Don’t you ever get sick of talking to people that gab on and on and on and on? The sort of person that simply has to yammer about everything under the sun? You stand there, politely holding your tongue, nodding as if to convey a continued sense of interest, until you can’t stand it anymore, and you shout the first and only phrase running through your mind:
“WILL YOU JUST GET TO THE POINT?!”
It’s annoying, right? Well, why exactly do writers think they’re allowed to similarly waste our time? How do so many authors think they’ve become so poetically endowed that they can wax boring by plopping thesaurus chunks in our laps for half a book at a time? (Excuse the purple…it slips in during high levels of stress.)
This is the 21st century; time isn’t so much a river these days as it is a waterfall. No one wants to get involved with a conversation that’s going to waste time, and no one wants to sit down with a book that’s going to do the same thing.
OK, ROCKY, YOU’VE YAMMERED ON FOR THREE PARAGRAPHS—GET TO THE POINT ALREADY.
A few months back, the University of Arizona (soon to be my Alma Mater) held its First Annual Festival of Books, which I attended. Of the ten or twelve classes and workshops I attended, I managed to take away one very short, very simple piece of advice.
“When in doubt, lower your standards.”
The heck? What’s that supposed to mean? Well, it’s referring to your written work, or, more specifically, your rough draft. Simply put, it means you just sit down and write. But, being the beneficent soul that I am, I’ll elaborate.
Lowering your standards refers directly to the way your story is written. What this does, when you get it hammered into your head, is force you to think in simple terms. Don’t sit there trying to explain what a rainstorm is. We already know what it looks, sounds, smells, and feels like, and 98% of readers aren’t interested in a meteorological report. That’s what the weather channel’s for. What we want to know is what it does. Well…the sky is covered with clouds, the winds pick up, and the rain falls over everything. End of story.

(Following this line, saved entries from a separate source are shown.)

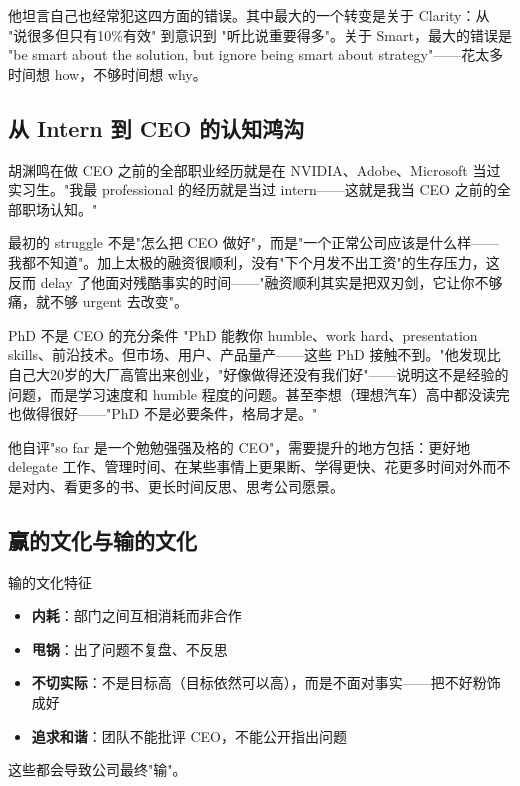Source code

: \documentclass[a4paper]{article}
\begin{document}
他坦言自己也经常犯这四方面的错误。其中最大的一个转变是关于 Clarity：从 "说很多但只有10\%有效" 到意识到 "听比说重要得多"。关于 Smart，最大的错误是 "be smart about the solution, but ignore being smart about strategy"——花太多时间想 how，不够时间想 why。

\subsection{从 Intern 到 CEO 的认知鸿沟}

胡渊鸣在做 CEO 之前的全部职业经历就是在 NVIDIA、Adobe、Microsoft 当过实习生。"我最 professional 的经历就是当过 intern——这就是我当 CEO 之前的全部职场认知。"

最初的 struggle 不是"怎么把 CEO 做好"，而是"一个正常公司应该是什么样——我都不知道"。加上太极的融资很顺利，没有"下个月发不出工资"的生存压力，这反而 delay 了他面对残酷事实的时间——"融资顺利其实是把双刃剑，它让你不够痛，就不够 urgent 去改变"。

\begin{knowledgebox}{PhD 不是 CEO 的充分条件}
"PhD 能教你 humble、work hard、presentation skills、前沿技术。但市场、用户、产品量产——这些 PhD 接触不到。"他发现比自己大20岁的大厂高管出来创业，"好像做得还没有我们好"——说明这不是经验的问题，而是学习速度和 humble 程度的问题。甚至李想（理想汽车）高中都没读完也做得很好——"PhD 不是必要条件，格局才是。"
\end{knowledgebox}

他自评"so far 是一个勉勉强强及格的 CEO"，需要提升的地方包括：更好地 delegate 工作、管理时间、在某些事情上更果断、学得更快、花更多时间对外而不是对内、看更多的书、更长时间反思、思考公司愿景。

\subsection{赢的文化与输的文化}

\begin{warningbox}{输的文化特征}
\begin{itemize}
\item \textbf{内耗}：部门之间互相消耗而非合作
\item \textbf{甩锅}：出了问题不复盘、不反思
\item \textbf{不切实际}：不是目标高（目标依然可以高），而是不面对事实——把不好粉饰成好
\item \textbf{追求和谐}：团队不能批评 CEO，不能公开指出问题
\end{itemize}
这些都会导致公司最终"输"。
\end{warningbox}
\end{document}
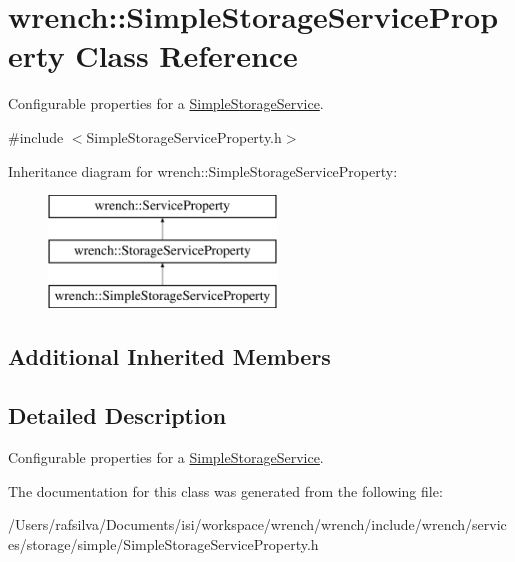 \hypertarget{classwrench_1_1_simple_storage_service_property}{}\section{wrench\+:\+:Simple\+Storage\+Service\+Property Class Reference}
\label{classwrench_1_1_simple_storage_service_property}


Configurable properties for a \hyperlink{classwrench_1_1_simple_storage_service}{Simple\+Storage\+Service}.  




{\ttfamily \#include $<$Simple\+Storage\+Service\+Property.\+h$>$}

Inheritance diagram for wrench\+:\+:Simple\+Storage\+Service\+Property\+:\begin{figure}[H]
\begin{center}
\leavevmode
\includegraphics[height=3.000000cm]{classwrench_1_1_simple_storage_service_property}
\end{center}
\end{figure}
\subsection*{Additional Inherited Members}


\subsection{Detailed Description}
Configurable properties for a \hyperlink{classwrench_1_1_simple_storage_service}{Simple\+Storage\+Service}. 

The documentation for this class was generated from the following file\+:\begin{DoxyCompactItemize}
\item 
/\+Users/rafsilva/\+Documents/isi/workspace/wrench/wrench/include/wrench/services/storage/simple/Simple\+Storage\+Service\+Property.\+h\end{DoxyCompactItemize}
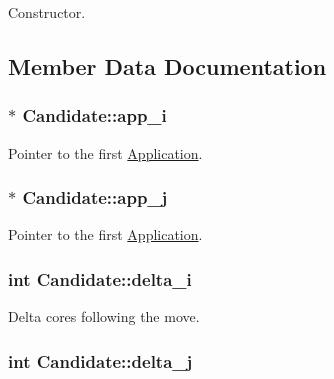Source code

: Constructor. 



\subsection{Member Data Documentation}
\hypertarget{classCandidate_a1bfed0429bba41f57dce0fbd37225c2c}{
\subsubsection[{app\-\_\-i}]{$\ast$ Candidate\-::app\-\_\-i}}\label{classCandidate_a1bfed0429bba41f57dce0fbd37225c2c}


Pointer to the first \hyperlink{classApplication}{Application}. 

\hypertarget{classCandidate_a8b0f26e8b45e9a3331be8a9694d3be5e}{
\subsubsection[{app\-\_\-j}]{$\ast$ Candidate\-::app\-\_\-j}}\label{classCandidate_a8b0f26e8b45e9a3331be8a9694d3be5e}


Pointer to the first \hyperlink{classApplication}{Application}. 

\hypertarget{classCandidate_ab1033e1f3e0060f0773c7d9268c2ce0b}{
\subsubsection[{delta\-\_\-i}]{\setlength{\rightskip}{0pt plus 5cm}int Candidate\-::delta\-\_\-i}}\label{classCandidate_ab1033e1f3e0060f0773c7d9268c2ce0b}


Delta cores following the move. 

\hypertarget{classCandidate_a02528143e2448bfcad797aae2fe1ac90}{
\subsubsection[{delta\-\_\-j}]{\setlength{\rightskip}{0pt plus 5cm}int Candidate\-::delta\-\_\-j}}\label{classCandidate_a02528143e2448bfcad797aae2fe1ac90}


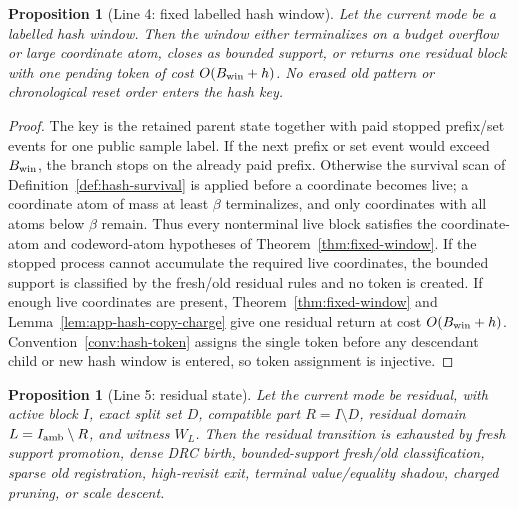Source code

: \documentclass[11pt]{article}
\newtheorem{proposition}[theorem]{Proposition}
\theoremstyle{remark}
\begin{document}
\begin{proposition}[Line 4: fixed labelled hash window]\label{prop:line-hash}
Let the current mode be a labelled hash window.  Then the window either terminalizes on a budget overflow or large coordinate atom, closes as bounded support, or returns one residual block with one pending token of cost $O(B_{\rm win}+h)$.  No erased old pattern or chronological reset order enters the hash key.
\end{proposition}

\begin{proof}
The key is the retained parent state together with paid stopped prefix/set events for one public sample label.  If the next prefix or set event would exceed $B_{\rm win}$, the branch stops on the already paid prefix.  Otherwise the survival scan of Definition~\ref{def:hash-survival} is applied before a coordinate becomes live; a coordinate atom of mass at least $\beta$ terminalizes, and only coordinates with all atoms below $\beta$ remain.  Thus every nonterminal live block satisfies the coordinate-atom and codeword-atom hypotheses of Theorem~\ref{thm:fixed-window}.  If the stopped process cannot accumulate the required live coordinates, the bounded support is classified by the fresh/old residual rules and no token is created.  If enough live coordinates are present, Theorem~\ref{thm:fixed-window} and Lemma~\ref{lem:app-hash-copy-charge} give one residual return at cost $O(B_{\rm win}+h)$.  Convention~\ref{conv:hash-token} assigns the single token before any descendant child or new hash window is entered, so token assignment is injective.
\end{proof}

\begin{proposition}[Line 5: residual state]\label{prop:line-residual}
Let the current mode be residual, with active block $I$, exact split set $D$, compatible part $R=I\setminus D$, residual domain $L=I_{\rm amb}\setminus R$, and witness $W_L$.  Then the residual transition is exhausted by fresh support promotion, dense DRC birth, bounded-support fresh/old classification, sparse old registration, high-revisit exit, terminal value/equality shadow, charged pruning, or scale descent.
\end{proposition}
\end{document}
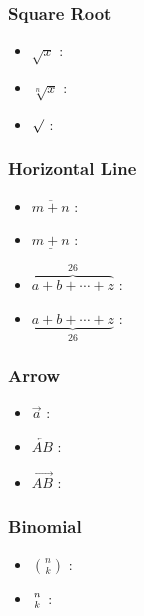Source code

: \documentclass{article}
\begin{document}
\subsubsection{Square Root}
\begin{itemize}
    \item $\sqrt x$ : 
    \item $\sqrt[n] x$ : 
    \item $\surd$ : 
\end{itemize}

\subsubsection{Horizontal Line}
\begin{itemize}
    \item $\overline{m+n}$ : 
    \item $\underline{m+n}$ : 
    \item $\overbrace{a+b+\cdots+z}^{26}$ : 
    \item $\underbrace{a+b+\cdots+z}_{26}$ : 
\end{itemize}

\subsubsection{Arrow} 
\begin{itemize}
    \item $\vec a$ : 
    \item $\overleftarrow{AB}$ : 
    \item $\overrightarrow{AB}$ : 
\end{itemize}

\subsubsection{Binomial}
\begin{itemize}
    \item ${n \choose k}$ : 
    \item ${n \atop k}$ : 
\end{itemize}
\end{document}
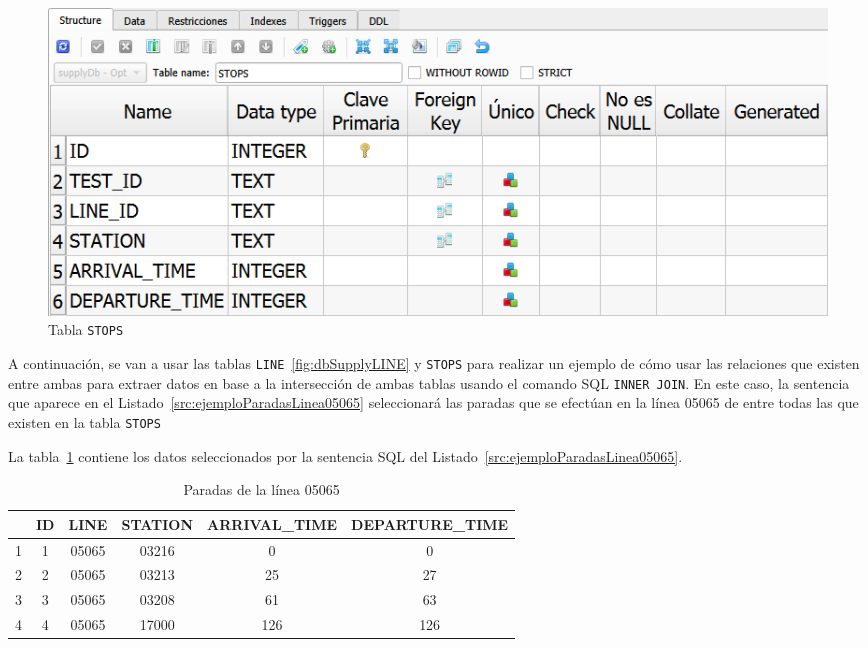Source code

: \begin{figure}[H]
\centering
\includegraphics[width=.9\textwidth]{fig/Tablas base de datos/Oferta/STOPS.png}
\caption{Tabla \texttt{STOPS}}
\label{fig:dbSupplySTOPS}
\end{figure}

A continuación, se van a usar las tablas \texttt{LINE}~\ref{fig:dbSupplyLINE} y \texttt{STOPS} para realizar un ejemplo de cómo usar las relaciones que existen entre ambas para extraer datos en base a la intersección de ambas tablas usando el comando \acrshort{SQL} \texttt{INNER JOIN}. En este caso, la sentencia que aparece en el Listado~\ref{src:ejemploParadasLinea05065} seleccionará las paradas que se efectúan en la línea 05065 de entre todas las que existen en la tabla \texttt{STOPS}



La tabla~\ref{tab:ejemploParadasLinea05065} contiene los datos seleccionados por la sentencia \acrshort{SQL} del Listado~\ref{src:ejemploParadasLinea05065}.

\begin{table}[H]
\centering
\begin{tabular}{c|c|c|c|c|c|}
\cline{2-6}
 & \cellcolor[HTML]{C0C0C0}ID
 & \cellcolor[HTML]{C0C0C0}LINE
 & \cellcolor[HTML]{C0C0C0}STATION
 & \cellcolor[HTML]{C0C0C0}ARRIVAL\_TIME
 & \cellcolor[HTML]{C0C0C0}DEPARTURE\_TIME \\ \hline
\multicolumn{1}{|l|}{1} & 1 & 05065 & 03216 & 0   & 0   \\ \hline
\multicolumn{1}{|l|}{2} & 2 & 05065 & 03213 & 25  & 27  \\ \hline
\multicolumn{1}{|l|}{3} & 3 & 05065 & 03208 & 61  & 63  \\ \hline
\multicolumn{1}{|l|}{4} & 4 & 05065 & 17000 & 126 & 126 \\ \hline
\end{tabular}
\caption{Paradas de la línea 05065}
\label{tab:ejemploParadasLinea05065}
\end{table}


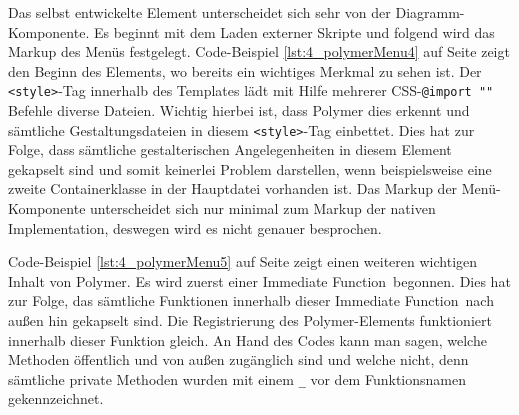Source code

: Das selbst entwickelte Element unterscheidet sich sehr von der Diagramm-Komponente. Es beginnt mit dem Laden externer Skripte und folgend wird das Markup des Menüs festgelegt. Code-Beispiel \ref{lst:4_polymerMenu4} auf Seite \pageref{lst:4_polymerMenu4} zeigt den Beginn des Elements, wo bereits ein wichtiges Merkmal zu sehen ist. Der \lstinline|<style>|-Tag innerhalb des Templates lädt mit Hilfe mehrerer CSS-\lstinline|@import ""| Befehle diverse Dateien. Wichtig hierbei ist, dass Polymer dies erkennt und sämtliche Gestaltungsdateien in diesem \lstinline|<style>|-Tag einbettet. Dies hat zur Folge, dass sämtliche gestalterischen Angelegenheiten in diesem Element gekapselt sind und somit keinerlei Problem darstellen, wenn beispielsweise eine zweite Containerklasse in der Hauptdatei vorhanden ist. Das Markup der Menü-Komponente unterscheidet sich nur minimal zum Markup der nativen Implementation, deswegen wird es nicht genauer besprochen.

Code-Beispiel \ref{lst:4_polymerMenu5} auf Seite \pageref{lst:4_polymerMenu5} zeigt einen weiteren wichtigen Inhalt von Polymer. Es wird zuerst einer \glqq Immediate Function\grqq\ begonnen. Dies hat zur Folge, das sämtliche Funktionen innerhalb dieser \glqq Immediate Function\grqq\ nach außen hin gekapselt sind. Die Registrierung des Polymer-Elements funktioniert innerhalb dieser Funktion gleich. An Hand des Codes kann man sagen, welche Methoden öffentlich und von außen zugänglich sind und welche nicht, denn sämtliche private Methoden wurden mit einem \lstinline|_| vor dem Funktionsnamen gekennzeichnet.





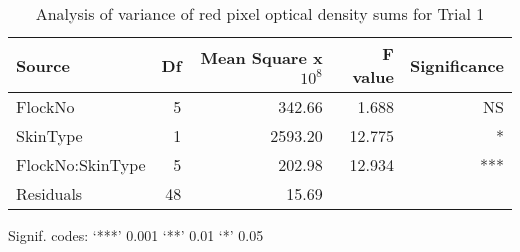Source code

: \begin{table}[ht]
\centering
\captionsetup{width=0.0\textwidth}
\caption{Analysis of variance of red pixel optical density sums for Trial 1}
\label{tab:redpixelt1aov}
\begin{tabular}{lrrrr}
  \hline \rule{0pt}{12pt}
 Source & Df &  Mean Square x $10^8$ & F value & Significance \\ 
  \hline
FlockNo          & 5 &  342.66 & 1.688 & NS \\ 
  SkinType         & 1 & 2593.20 & 12.775 & * \\ 
  FlockNo:SkinType & 5 & 202.98 & 12.934 & *** \\ 
  Residuals        & 48 & 15.69 &  &  \\ 
   \hline
\end{tabular}
\begin{tabbing}
  Signif. codes: ‘***’ 0.001 ‘**’ 0.01 ‘*’ 0.05  \\
\end{tabbing}
\end{table}

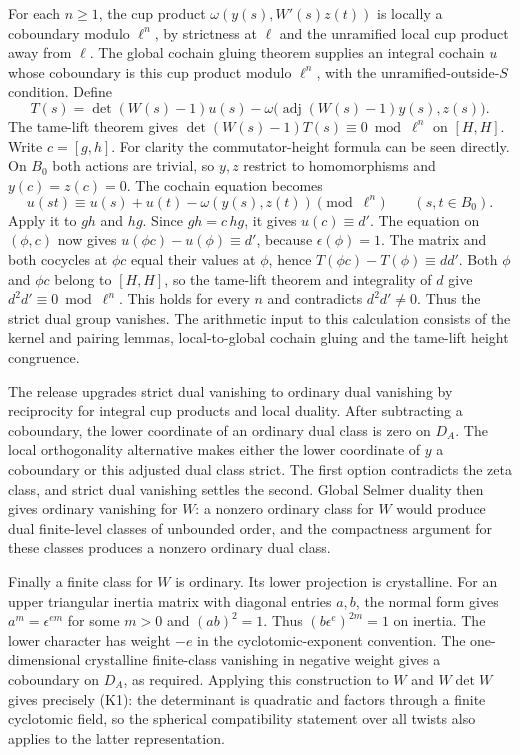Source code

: For each \(n\ge1\), the cup product
\(\omega(y(s),W'(s)z(t))\) is locally a coboundary modulo
\(\ell^n\), by strictness at \(\ell\) and the unramified local cup
product away from \(\ell\). The global cochain gluing theorem
supplies an integral cochain \(u\) whose coboundary is this cup
product modulo \(\ell^n\), with the unramified-outside-\(S\)
condition. Define
\[
 T(s)=\det(W(s)-1)u(s)
  -\omega\bigl(\operatorname{adj}(W(s)-1)y(s),z(s)\bigr).
\]
The tame-lift theorem gives
\(\det(W(s)-1)T(s)\equiv0\bmod\ell^n\) on \([H,H]\).
Write \(c=[g,h]\). For clarity the commutator-height formula can
be seen directly. On \(B_0\) both actions are trivial, so \(y,z\)
restrict to homomorphisms and \(y(c)=z(c)=0\).
The cochain equation becomes
\[
 u(st)\equiv u(s)+u(t)-\omega(y(s),z(t))\pmod{\ell^n}
 \qquad(s,t\in B_0).
\]
Apply it to \(gh\) and \(hg\). Since \(gh=c\,hg\), it gives
\(u(c)\equiv d'\). The equation on \((\phi,c)\) now gives
\(u(\phi c)-u(\phi)\equiv d'\), because \(\epsilon(\phi)=1\).
The matrix and both cocycles at \(\phi c\) equal their values at
\(\phi\), hence \(T(\phi c)-T(\phi)\equiv dd'\). Both \(\phi\) and
\(\phi c\) belong to \([H,H]\), so the tame-lift theorem and
integrality of \(d\) give \(d^2d'\equiv0\bmod\ell^n\).
This holds for every \(n\) and contradicts \(d^2d'\ne0\).
Thus the strict dual group vanishes. The arithmetic input to
this calculation consists of the kernel and pairing lemmas,
local-to-global cochain gluing and the tame-lift height congruence.

The release upgrades strict dual vanishing to ordinary dual
vanishing by reciprocity for integral cup products and local
duality. After subtracting a coboundary, the lower coordinate
of an ordinary dual class is zero on \(D_A\). The local orthogonality
alternative makes either the lower coordinate of \(y\) a coboundary
or this adjusted dual class strict. The first option contradicts the
zeta class, and strict dual vanishing settles the second. Global
Selmer duality then gives ordinary vanishing for \(W\): a nonzero
ordinary class for \(W\) would produce dual finite-level classes
of unbounded order, and the compactness argument for these classes
produces a nonzero ordinary dual class.

Finally a finite class for \(W\) is ordinary. Its lower projection
is crystalline. For an upper triangular inertia matrix with diagonal
entries \(a,b\), the normal form gives \(a^m=\epsilon^{em}\)
for some \(m>0\) and \((ab)^2=1\). Thus
\((b\epsilon^e)^{2m}=1\) on inertia. The lower character has
weight \(-e\) in the cyclotomic-exponent convention. The
one-dimensional crystalline finite-class vanishing in negative weight
gives a coboundary on \(D_A\), as required. Applying this construction
to \(W\) and \(W\det W\) gives precisely (K1): the determinant
is quadratic and factors through a finite cyclotomic field, so the
spherical compatibility statement over all twists also applies to
the latter representation.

Guess what? You just lowered your standards and kept it simple. Now move on. This isn’t a major set piece, so don’t treat it like a climax. You’ll be able to concentrate on what the story requires of the rainstorm rather than making the story about what the rainstorm is. And the reader will love you for it.
Another important area for lowering your standards is with your characters. Wait…what? Lower my standards for my characters? Yes, but only in how they’re written. When you see a screencap of the cast from any of the Indiana Jones films, how do you know which one is the titular character? Because he’s wearing a leather jacket and fedora.
When you’re writing your characters, describe them in simple terms. Know what that does? It’s going to force you to distinguish between the characters. You can’t have an old, grey-haired doctor and an old, grey-haired doctor running around in the same story without generating mass confusion. You need to describe each of those old doctors unique to each other in just one or two sentences.
Um…why just one or two sentences? Well, readers will usually only absorb and/or tolerate so much detail at a given time. Not only are they going to not remember each of your six main characters’ height, weight, hair color, parents’ year of marriage, sixth grade report cards, and their individual number of flu shots since birth, but they’ll zone out, lose interest, and shelve the book altogether.
Give them a single, colorful sentence that is different from the other characters, something they can latch on to. Give them a setting, an object, or a motion that they can sense immediately. When you do that, you won’t be dragging out the detail of the mountains or the exact cut of a character’s facial hair, but you’ll be telling a story about how the mustachioed man was able to cross those mountains.
And most importantly, you won’t be wasting the reader’s time.